Andrew Dunstan andrew at dunslane.net
Thu Apr 28 14:10:19 GMT 2005


from Bruce on -hackers:

The current core proposal is to do feature freeze on July 1, with the
understanding that we will be done most of the items above by then and
have the outstanding patches applied.

For me this will be complicated by the fact that I will be away in Australia for the 1st 2 weeks of June, and while I will be in contact I don't expect to be doing much postgres work!

So, I have two questions:
. what features do we have ready to go now? Let's start preparing patches and feeding them upstream right away. Instead of jumbo patches, one patch per feature would be ideal. Any patch should include both a test and documentation - if we need to split those tasks let's get on it right away.
. what else can we get done. Ideally, we should set a target date somewhat before the feature freeze - core doesn't like being hit with unadvertised features at the last minute.

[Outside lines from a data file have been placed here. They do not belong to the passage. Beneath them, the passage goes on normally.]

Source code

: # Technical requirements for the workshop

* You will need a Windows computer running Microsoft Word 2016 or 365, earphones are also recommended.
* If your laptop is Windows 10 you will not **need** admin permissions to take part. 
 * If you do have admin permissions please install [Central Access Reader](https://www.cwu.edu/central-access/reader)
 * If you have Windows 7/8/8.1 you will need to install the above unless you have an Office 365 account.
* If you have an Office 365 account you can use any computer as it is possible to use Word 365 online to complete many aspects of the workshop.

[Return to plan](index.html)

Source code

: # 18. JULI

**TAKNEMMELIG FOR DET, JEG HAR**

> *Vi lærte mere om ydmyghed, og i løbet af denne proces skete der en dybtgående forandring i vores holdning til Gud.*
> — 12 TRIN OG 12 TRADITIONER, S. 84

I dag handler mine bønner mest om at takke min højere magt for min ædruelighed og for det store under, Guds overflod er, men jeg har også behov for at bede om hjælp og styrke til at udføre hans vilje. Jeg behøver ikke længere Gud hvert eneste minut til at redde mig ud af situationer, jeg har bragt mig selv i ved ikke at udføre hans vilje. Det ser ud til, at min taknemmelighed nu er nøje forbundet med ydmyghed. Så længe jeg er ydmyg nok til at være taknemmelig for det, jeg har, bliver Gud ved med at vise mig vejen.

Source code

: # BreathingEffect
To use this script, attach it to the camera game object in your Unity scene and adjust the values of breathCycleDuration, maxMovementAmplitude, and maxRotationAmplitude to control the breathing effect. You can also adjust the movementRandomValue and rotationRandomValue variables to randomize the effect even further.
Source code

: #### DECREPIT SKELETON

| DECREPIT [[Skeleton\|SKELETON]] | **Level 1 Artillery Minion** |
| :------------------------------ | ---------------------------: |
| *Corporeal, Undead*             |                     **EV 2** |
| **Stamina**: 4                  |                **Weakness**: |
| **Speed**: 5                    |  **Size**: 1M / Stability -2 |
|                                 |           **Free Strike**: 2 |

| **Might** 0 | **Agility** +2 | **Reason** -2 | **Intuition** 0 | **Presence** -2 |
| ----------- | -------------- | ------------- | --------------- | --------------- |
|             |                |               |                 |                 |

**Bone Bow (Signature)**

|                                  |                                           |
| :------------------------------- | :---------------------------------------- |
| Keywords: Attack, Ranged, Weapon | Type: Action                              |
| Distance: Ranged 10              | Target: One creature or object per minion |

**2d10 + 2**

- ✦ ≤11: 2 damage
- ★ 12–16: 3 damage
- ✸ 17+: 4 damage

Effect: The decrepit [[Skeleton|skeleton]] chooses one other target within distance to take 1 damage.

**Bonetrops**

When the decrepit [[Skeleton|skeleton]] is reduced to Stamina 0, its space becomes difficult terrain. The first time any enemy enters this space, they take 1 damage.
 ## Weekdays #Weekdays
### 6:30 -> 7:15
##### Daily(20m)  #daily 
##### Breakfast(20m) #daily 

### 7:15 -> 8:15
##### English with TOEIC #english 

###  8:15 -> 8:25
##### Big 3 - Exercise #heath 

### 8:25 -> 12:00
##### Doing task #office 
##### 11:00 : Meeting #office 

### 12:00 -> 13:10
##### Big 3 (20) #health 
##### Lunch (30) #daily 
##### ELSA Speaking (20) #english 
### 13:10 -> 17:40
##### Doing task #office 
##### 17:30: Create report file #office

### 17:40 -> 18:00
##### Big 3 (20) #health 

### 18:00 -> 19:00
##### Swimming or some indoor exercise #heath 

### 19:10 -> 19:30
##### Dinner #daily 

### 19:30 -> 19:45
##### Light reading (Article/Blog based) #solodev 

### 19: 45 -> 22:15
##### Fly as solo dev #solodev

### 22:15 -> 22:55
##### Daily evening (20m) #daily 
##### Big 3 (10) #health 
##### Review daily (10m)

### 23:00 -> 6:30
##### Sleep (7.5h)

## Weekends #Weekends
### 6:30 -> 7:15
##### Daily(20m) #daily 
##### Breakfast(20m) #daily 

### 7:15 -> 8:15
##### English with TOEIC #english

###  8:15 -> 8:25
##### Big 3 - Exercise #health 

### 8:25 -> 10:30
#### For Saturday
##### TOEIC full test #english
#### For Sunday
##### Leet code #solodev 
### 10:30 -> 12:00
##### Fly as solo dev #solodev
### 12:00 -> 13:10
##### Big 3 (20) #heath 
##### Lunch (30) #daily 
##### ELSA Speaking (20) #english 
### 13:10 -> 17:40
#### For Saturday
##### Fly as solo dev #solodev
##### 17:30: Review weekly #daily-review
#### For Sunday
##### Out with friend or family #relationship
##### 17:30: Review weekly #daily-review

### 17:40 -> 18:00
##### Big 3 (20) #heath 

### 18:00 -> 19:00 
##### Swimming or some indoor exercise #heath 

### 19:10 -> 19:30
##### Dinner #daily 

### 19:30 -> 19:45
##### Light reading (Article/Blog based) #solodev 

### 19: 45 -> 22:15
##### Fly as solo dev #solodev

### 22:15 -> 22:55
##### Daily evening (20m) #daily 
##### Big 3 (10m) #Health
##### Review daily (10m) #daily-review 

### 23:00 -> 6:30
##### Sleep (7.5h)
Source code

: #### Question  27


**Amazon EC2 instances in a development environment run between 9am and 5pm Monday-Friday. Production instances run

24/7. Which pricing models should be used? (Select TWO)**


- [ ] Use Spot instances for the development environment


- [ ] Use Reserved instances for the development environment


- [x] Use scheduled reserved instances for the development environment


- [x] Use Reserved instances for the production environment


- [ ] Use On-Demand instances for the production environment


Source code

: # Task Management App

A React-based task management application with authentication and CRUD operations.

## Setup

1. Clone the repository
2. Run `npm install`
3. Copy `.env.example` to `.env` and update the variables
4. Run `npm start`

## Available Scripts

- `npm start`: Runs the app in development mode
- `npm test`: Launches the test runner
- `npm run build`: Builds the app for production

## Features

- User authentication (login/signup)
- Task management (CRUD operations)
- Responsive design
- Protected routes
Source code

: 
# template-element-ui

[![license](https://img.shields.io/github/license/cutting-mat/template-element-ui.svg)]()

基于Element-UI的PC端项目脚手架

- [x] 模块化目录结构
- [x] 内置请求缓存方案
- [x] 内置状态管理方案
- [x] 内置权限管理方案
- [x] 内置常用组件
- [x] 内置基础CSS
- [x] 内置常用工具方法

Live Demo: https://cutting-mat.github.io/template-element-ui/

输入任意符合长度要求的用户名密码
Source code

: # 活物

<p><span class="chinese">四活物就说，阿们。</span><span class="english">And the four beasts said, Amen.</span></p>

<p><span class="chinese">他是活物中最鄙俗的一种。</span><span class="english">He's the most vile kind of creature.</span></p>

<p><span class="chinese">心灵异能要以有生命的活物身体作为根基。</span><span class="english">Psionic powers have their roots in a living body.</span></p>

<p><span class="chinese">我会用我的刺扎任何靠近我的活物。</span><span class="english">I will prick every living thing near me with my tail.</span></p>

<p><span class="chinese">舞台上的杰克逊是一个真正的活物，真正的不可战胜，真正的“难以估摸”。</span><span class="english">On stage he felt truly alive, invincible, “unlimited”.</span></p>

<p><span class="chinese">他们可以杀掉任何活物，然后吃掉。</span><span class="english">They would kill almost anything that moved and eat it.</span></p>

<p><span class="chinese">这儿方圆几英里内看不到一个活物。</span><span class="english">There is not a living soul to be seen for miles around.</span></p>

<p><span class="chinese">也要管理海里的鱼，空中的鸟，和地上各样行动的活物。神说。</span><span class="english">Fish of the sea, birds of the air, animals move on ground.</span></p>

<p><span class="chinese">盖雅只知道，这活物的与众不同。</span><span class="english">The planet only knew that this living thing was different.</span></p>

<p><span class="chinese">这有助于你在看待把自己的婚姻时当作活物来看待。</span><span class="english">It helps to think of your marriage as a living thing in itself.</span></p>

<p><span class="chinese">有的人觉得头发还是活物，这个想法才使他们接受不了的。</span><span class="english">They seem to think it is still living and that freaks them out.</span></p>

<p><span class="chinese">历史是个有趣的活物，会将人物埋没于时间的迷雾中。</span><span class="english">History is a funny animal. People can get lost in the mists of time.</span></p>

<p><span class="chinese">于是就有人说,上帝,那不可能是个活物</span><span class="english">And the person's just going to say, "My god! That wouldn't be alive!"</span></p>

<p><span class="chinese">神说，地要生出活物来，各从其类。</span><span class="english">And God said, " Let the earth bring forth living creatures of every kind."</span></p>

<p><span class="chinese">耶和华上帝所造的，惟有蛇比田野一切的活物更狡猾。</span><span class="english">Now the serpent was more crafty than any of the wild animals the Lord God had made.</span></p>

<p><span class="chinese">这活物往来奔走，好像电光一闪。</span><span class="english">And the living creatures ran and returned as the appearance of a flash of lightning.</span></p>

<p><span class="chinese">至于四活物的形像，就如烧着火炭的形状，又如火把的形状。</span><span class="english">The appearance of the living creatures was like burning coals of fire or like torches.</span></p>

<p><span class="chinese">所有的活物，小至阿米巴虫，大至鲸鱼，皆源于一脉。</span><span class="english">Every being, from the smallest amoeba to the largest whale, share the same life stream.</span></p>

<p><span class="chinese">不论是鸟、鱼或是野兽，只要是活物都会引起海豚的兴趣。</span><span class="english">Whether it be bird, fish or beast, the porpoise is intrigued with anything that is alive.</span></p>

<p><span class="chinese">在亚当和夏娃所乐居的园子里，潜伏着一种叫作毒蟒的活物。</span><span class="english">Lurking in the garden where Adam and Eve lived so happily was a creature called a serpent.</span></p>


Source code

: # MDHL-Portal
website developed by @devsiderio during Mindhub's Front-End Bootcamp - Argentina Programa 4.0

Also, here's a quote from my new blog ( http://people.planetpostgresql.org/andrew/index.php ):

----

Josh Berkus was just having some fun with a plperl function that kept 
state between calls. After I helped him straighten out the logic it 
turned out he had no way to initialise the state. Well, I wrote a 
function for him to initialise it,. He says he can’t do any straight 
procedural calls, and since this function had to be called from the 
outer query of a nested set, he called the initialisation function from 
the inner query - which worked but is a hack that was a lucky artifact 
of the fact that we had this place to call it.

More generally, we would like to be able to set a variable that says 
which is the first call, so we can put the init code right in the 
function that relies on it. There are some nasty cases, though.
Do any of these have more than one call where the init should be set?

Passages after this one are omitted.